TASK INSTRUCTIONS - Only the pictures are to be dropped, and the rest of the data should be copied exactly.

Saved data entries
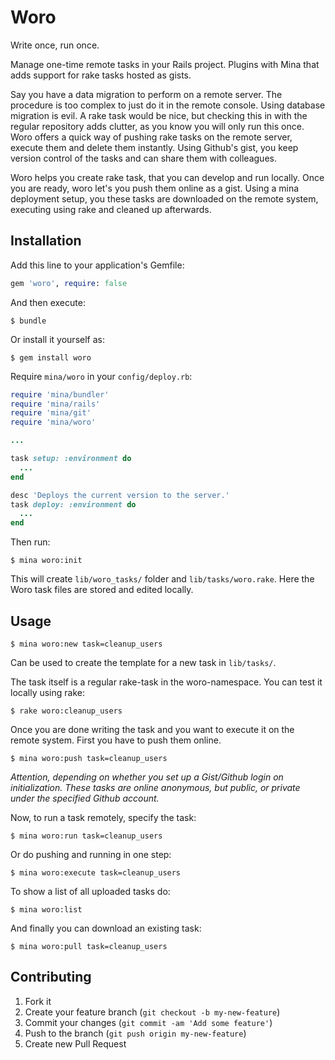 # Woro

Write once, run once.

Manage one-time remote tasks in your Rails project.
Plugins with Mina that adds support for rake tasks hosted as gists.

Say you have a data migration to perform on a remote server. The procedure is too complex to just do it in the remote console. Using database migration is evil. A rake task would be nice, but checking this in with the regular repository adds clutter, as you know you will only run this once.
Woro offers a quick way of pushing rake tasks on the remote server, execute them and delete them instantly. Using Github's gist, you keep version control of the tasks and can share them with colleagues.

Woro helps you create rake task, that you can develop and run locally.
Once you are ready, woro let's you push them online as a gist.
Using a mina deployment setup, you these tasks are downloaded on the remote system, executing using rake and cleaned up afterwards.

## Installation

Add this line to your application's Gemfile:

```rb
gem 'woro', require: false
```

And then execute:

```shell
$ bundle
```

Or install it yourself as:

```shell
$ gem install woro
```

Require `mina/woro` in your `config/deploy.rb`:

```rb
require 'mina/bundler'
require 'mina/rails'
require 'mina/git'
require 'mina/woro'

...

task setup: :environment do
  ...
end

desc 'Deploys the current version to the server.'
task deploy: :environment do
  ...
end
```

Then run:

```shell
$ mina woro:init
```

This will create `lib/woro_tasks/` folder and `lib/tasks/woro.rake`.
Here the Woro task files are stored and edited locally.

## Usage

```shell
$ mina woro:new task=cleanup_users
```

Can be used to create the template for a new task in `lib/tasks/`.

The task itself is a regular rake-task in the woro-namespace. You can test it locally using rake:

```shell
$ rake woro:cleanup_users
```

Once you are done writing the task and you want to execute it on the remote system.
First you have to push them online.

```shell
$ mina woro:push task=cleanup_users
```

_Attention, depending on whether you set up a Gist/Github login on
initialization. These tasks are online anonymous, but public, or
private under the specified Github account._


Now, to run a task remotely, specify the task:

```shell
$ mina woro:run task=cleanup_users
```


Or do pushing and running in one step:

```shell
$ mina woro:execute task=cleanup_users
```

To show a list of all uploaded tasks do:

```shell
$ mina woro:list
```

And finally you can download an existing task:

```shell
$ mina woro:pull task=cleanup_users
```

## Contributing

1. Fork it
2. Create your feature branch (`git checkout -b my-new-feature`)
3. Commit your changes (`git commit -am 'Add some feature'`)
4. Push to the branch (`git push origin my-new-feature`)
5. Create new Pull Request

YOUR RESPONSE -
 # Woro

Write once, run once.

Manage one-time remote tasks in your Rails project.
Plugins with Mina that adds support for rake tasks hosted as gists.

Say you have a data migration to perform on a remote server. The procedure is too complex to just do it in the remote console. Using database migration is evil. A rake task would be nice, but checking this in with the regular repository adds clutter, as you know you will only run this once.
Woro offers a quick way of pushing rake tasks on the remote server, execute them and delete them instantly. Using Github's gist, you keep version control of the tasks and can share them with colleagues.

Woro helps you create rake task, that you can develop and run locally.
Once you are ready, woro let's you push them online as a gist.
Using a mina deployment setup, you these tasks are downloaded on the remote system, executing using rake and cleaned up afterwards.

## Installation

Add this line to your application's Gemfile:

```rb
gem 'woro', require: false
```

And then execute:

```shell
$ bundle
```

Or install it yourself as:

```shell
$ gem install woro
```

Require `mina/woro` in your `config/deploy.rb`:

```rb
require 'mina/bundler'
require 'mina/rails'
require 'mina/git'
require 'mina/woro'

...

task setup: :environment do
  ...
end

desc 'Deploys the current version to the server.'
task deploy: :environment do
  ...
end
```

Then run:

```shell
$ mina woro:init
```

This will create `lib/woro_tasks/` folder and `lib/tasks/woro.rake`.
Here the Woro task files are stored and edited locally.

## Usage

```shell
$ mina woro:new task=cleanup_users
```

Can be used to create the template for a new task in `lib/tasks/`.

The task itself is a regular rake-task in the woro-namespace. You can test it locally using rake:

```shell
$ rake woro:cleanup_users
```

Once you are done writing the task and you want to execute it on the remote system.
First you have to push them online.

```shell
$ mina woro:push task=cleanup_users
```

_Attention, depending on whether you set up a Gist/Github login on
initialization. These tasks are online anonymous, but public, or
private under the specified Github account._


Now, to run a task remotely, specify the task:

```shell
$ mina woro:run task=cleanup_users
```


Or do pushing and running in one step:

```shell
$ mina woro:execute task=cleanup_users
```

To show a list of all uploaded tasks do:

```shell
$ mina woro:list
```

And finally you can download an existing task:

```shell
$ mina woro:pull task=cleanup_users
```

## Contributing

1. Fork it
2. Create your feature branch (`git checkout -b my-new-feature`)
3. Commit your changes (`git commit -am 'Add some feature'`)
4. Push to the branch (`git push origin my-new-feature`)
5. Create new Pull Request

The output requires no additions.